How Modern Video Compression Algorithms Actually Work

How Video Compression Works Hero

Modern video compression algorithms aren’t the same as the image compression algorithms you might be familiar with. The additional dimension and time means different mathematical and logical techniques are applied to the video file to reduce the size while maintaining video quality.

In this post we’re using H.264 as the archetypal compression standard. While it’s no longer the newest video compression format, it still provides a sufficiently detailed example for explaining big-picture concepts about video compression.

What Is Video Compression?

Video compression algorithms look for spatial and temporal redundancies. By encoding redundant data a minimum number of times, file size can be reduced. Imagine, for example, a one-minute shot of a character’s face slowly changing expression. It doesn’t make sense to encode the background image for every frame: instead, you can encode it once, then refer back to it until you know the video changes. This interframe prediction encoding is what’s responsible for digital video compression’s unnerving artifacts: parts of an old image moving with incorrect action because something in the encoding has gone haywire.

I-frames, P-frames, and B-frames

How Video Compression Works I P And B Frames.svg

I-frames are fully encoded images. Every I-frame contains all the data it needs to represent an image. P-frames are predicted based on how the image changes from the last I-frame. B-frames are bi-directionally predicted, using data from both the last P-frame and the next I-frame. P frames need only store the visual information that is unique to the P-frame. In the above example, it needs to track how the dots move across the frame, but Pac-Man can stay where he is.

The B-frame looks at the P-frame and the next I-frame and “averages” the motion across those frames. The algorithm has an idea of where the image “starts” (the first I-frame) and where the image “ends” (the second I-frame), and it uses partial data to encode a good guess, leaving out all the redundant static pixels that aren’t necessary to create the image.

Intraframe Encoding (I-frames)

How Video Compression Works I P And B Frames

I-frames are compressed independently, in the same way still images are saved. Because I-frames use no predictive data, the compressed image contains all the data used to display the I-frame. They are still compressed by an image compression algorithm like JPEG. This encoding often takes places in the YCbCr color space, which separates luminosity data from color data, allowing motion and color changes to be encoded separately.

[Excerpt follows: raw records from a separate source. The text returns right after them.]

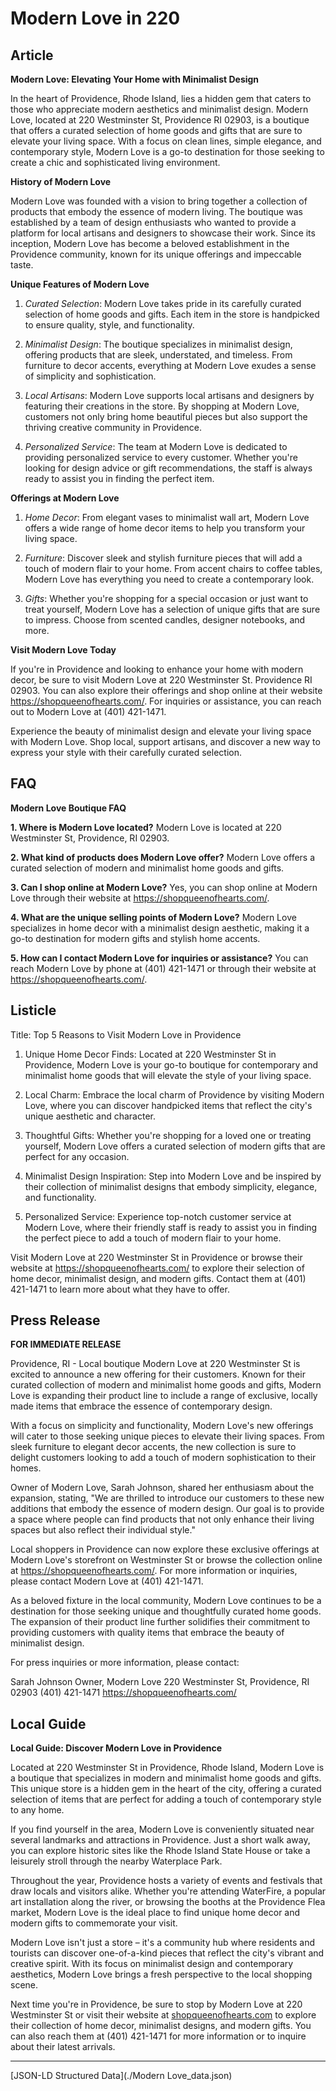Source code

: # Modern Love in 220

## Article
**Modern Love: Elevating Your Home with Minimalist Design**

In the heart of Providence, Rhode Island, lies a hidden gem that caters to those who appreciate modern aesthetics and minimalist design. Modern Love, located at 220 Westminster St, Providence RI 02903, is a boutique that offers a curated selection of home goods and gifts that are sure to elevate your living space. With a focus on clean lines, simple elegance, and contemporary style, Modern Love is a go-to destination for those seeking to create a chic and sophisticated living environment.

**History of Modern Love**

Modern Love was founded with a vision to bring together a collection of products that embody the essence of modern living. The boutique was established by a team of design enthusiasts who wanted to provide a platform for local artisans and designers to showcase their work. Since its inception, Modern Love has become a beloved establishment in the Providence community, known for its unique offerings and impeccable taste.

**Unique Features of Modern Love**

1. *Curated Selection*: Modern Love takes pride in its carefully curated selection of home goods and gifts. Each item in the store is handpicked to ensure quality, style, and functionality.

2. *Minimalist Design*: The boutique specializes in minimalist design, offering products that are sleek, understated, and timeless. From furniture to decor accents, everything at Modern Love exudes a sense of simplicity and sophistication.

3. *Local Artisans*: Modern Love supports local artisans and designers by featuring their creations in the store. By shopping at Modern Love, customers not only bring home beautiful pieces but also support the thriving creative community in Providence.

4. *Personalized Service*: The team at Modern Love is dedicated to providing personalized service to every customer. Whether you're looking for design advice or gift recommendations, the staff is always ready to assist you in finding the perfect item.

**Offerings at Modern Love**

1. *Home Decor*: From elegant vases to minimalist wall art, Modern Love offers a wide range of home decor items to help you transform your living space.

2. *Furniture*: Discover sleek and stylish furniture pieces that will add a touch of modern flair to your home. From accent chairs to coffee tables, Modern Love has everything you need to create a contemporary look.

3. *Gifts*: Whether you're shopping for a special occasion or just want to treat yourself, Modern Love has a selection of unique gifts that are sure to impress. Choose from scented candles, designer notebooks, and more.

**Visit Modern Love Today**

If you're in Providence and looking to enhance your home with modern decor, be sure to visit Modern Love at 220 Westminster St. Providence RI 02903. You can also explore their offerings and shop online at their website https://shopqueenofhearts.com/. For inquiries or assistance, you can reach out to Modern Love at (401) 421-1471.

Experience the beauty of minimalist design and elevate your living space with Modern Love. Shop local, support artisans, and discover a new way to express your style with their carefully curated selection.

## FAQ
**Modern Love Boutique FAQ**

**1. Where is Modern Love located?**
   Modern Love is located at 220 Westminster St, Providence, RI 02903.

**2. What kind of products does Modern Love offer?**
   Modern Love offers a curated selection of modern and minimalist home goods and gifts.

**3. Can I shop online at Modern Love?**
   Yes, you can shop online at Modern Love through their website at https://shopqueenofhearts.com/.

**4. What are the unique selling points of Modern Love?**
   Modern Love specializes in home decor with a minimalist design aesthetic, making it a go-to destination for modern gifts and stylish home accents.

**5. How can I contact Modern Love for inquiries or assistance?**
   You can reach Modern Love by phone at (401) 421-1471 or through their website at https://shopqueenofhearts.com/.

## Listicle
Title: Top 5 Reasons to Visit Modern Love in Providence

1. Unique Home Decor Finds: Located at 220 Westminster St in Providence, Modern Love is your go-to boutique for contemporary and minimalist home goods that will elevate the style of your living space.

2. Local Charm: Embrace the local charm of Providence by visiting Modern Love, where you can discover handpicked items that reflect the city's unique aesthetic and character.

3. Thoughtful Gifts: Whether you're shopping for a loved one or treating yourself, Modern Love offers a curated selection of modern gifts that are perfect for any occasion.

4. Minimalist Design Inspiration: Step into Modern Love and be inspired by their collection of minimalist designs that embody simplicity, elegance, and functionality.

5. Personalized Service: Experience top-notch customer service at Modern Love, where their friendly staff is ready to assist you in finding the perfect piece to add a touch of modern flair to your home.

Visit Modern Love at 220 Westminster St in Providence or browse their website at https://shopqueenofhearts.com/ to explore their selection of home decor, minimalist design, and modern gifts. Contact them at (401) 421-1471 to learn more about what they have to offer.

## Press Release
**FOR IMMEDIATE RELEASE**

Providence, RI - Local boutique Modern Love at 220 Westminster St is excited to announce a new offering for their customers. Known for their curated collection of modern and minimalist home goods and gifts, Modern Love is expanding their product line to include a range of exclusive, locally made items that embrace the essence of contemporary design.

With a focus on simplicity and functionality, Modern Love's new offerings will cater to those seeking unique pieces to elevate their living spaces. From sleek furniture to elegant decor accents, the new collection is sure to delight customers looking to add a touch of modern sophistication to their homes.

Owner of Modern Love, Sarah Johnson, shared her enthusiasm about the expansion, stating, "We are thrilled to introduce our customers to these new additions that embody the essence of modern design. Our goal is to provide a space where people can find products that not only enhance their living spaces but also reflect their individual style."

Local shoppers in Providence can now explore these exclusive offerings at Modern Love's storefront on Westminster St or browse the collection online at https://shopqueenofhearts.com/. For more information or inquiries, please contact Modern Love at (401) 421-1471.

As a beloved fixture in the local community, Modern Love continues to be a destination for those seeking unique and thoughtfully curated home goods. The expansion of their product line further solidifies their commitment to providing customers with quality items that embrace the beauty of minimalist design.

For press inquiries or more information, please contact:

Sarah Johnson
Owner, Modern Love
220 Westminster St, Providence, RI 02903
(401) 421-1471
https://shopqueenofhearts.com/

###

## Local Guide
**Local Guide: Discover Modern Love in Providence**

Located at 220 Westminster St in Providence, Rhode Island, Modern Love is a boutique that specializes in modern and minimalist home goods and gifts. This unique store is a hidden gem in the heart of the city, offering a curated selection of items that are perfect for adding a touch of contemporary style to any home.

If you find yourself in the area, Modern Love is conveniently situated near several landmarks and attractions in Providence. Just a short walk away, you can explore historic sites like the Rhode Island State House or take a leisurely stroll through the nearby Waterplace Park.

Throughout the year, Providence hosts a variety of events and festivals that draw locals and visitors alike. Whether you're attending WaterFire, a popular art installation along the river, or browsing the booths at the Providence Flea market, Modern Love is the ideal place to find unique home decor and modern gifts to commemorate your visit.

Modern Love isn't just a store – it's a community hub where residents and tourists can discover one-of-a-kind pieces that reflect the city's vibrant and creative spirit. With its focus on minimalist design and contemporary aesthetics, Modern Love brings a fresh perspective to the local shopping scene.

Next time you're in Providence, be sure to stop by Modern Love at 220 Westminster St or visit their website at [shopqueenofhearts.com](https://shopqueenofhearts.com/) to explore their collection of home decor, minimalist designs, and modern gifts. You can also reach them at (401) 421-1471 for more information or to inquire about their latest arrivals.


---

[JSON-LD Structured Data](./Modern Love_data.json)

For non-predictive codecs like DV and Motion JPEG, that’s where we stop. Because there are no predictive frames, the only compression that can be achieved is by compressing the image within a single frame. It’s less efficient but produces a higher-quality raw image file.

In codecs that use predictive frames like H.264, I-frames are periodically shown to “refresh” the data stream by setting a new reference frame. The farther apart the I-frames, the smaller the video file can be. However, if I-frames are too far apart, the accuracy of the video’s predictive frames will slowly degrade into unintelligibility. A bandwidth-optimized application would insert I-frames as infrequently as possible without breaking the video stream. For consumers, the frequency of I-frames is often determined indirectly by the “quality” setting in the encoding software. Professional-grade video compression software like ffmpeg allows explicit control.

Also read: What You Need to Know About Video Encoding

Interframe Prediction (P-frames and B-frames)

Video encoders attempt to “predict” change from one frame to the next. The closer their predictions, the more effective the compression algorithm. This is what creates the P-frames and B-frames. The exact amount, frequency, and order of predictive frames, as well as the specific algorithm used to encode and reproduce them, is determined by the specific algorithm you use.

How Video Compression Works Block Partition

Let’s consider how H.264 works, as a generalized example. The frame is divided into sections called macroblocks, typically consisting of 16 x 16 samples. The algorithm does not encode the raw pixel values for each block. Instead, the encoder searches for a similar block in an older frame, called the reference frame. If a valid reference frame is found, the block will be encoded by a mathematical expression called a motion vector, which describes the exact nature of the change from the reference block to the current block. When the video is played back, the video player will interpret those motion vectors correctly to “retranslate” the video. If the block doesn’t change at all, no vector is needed.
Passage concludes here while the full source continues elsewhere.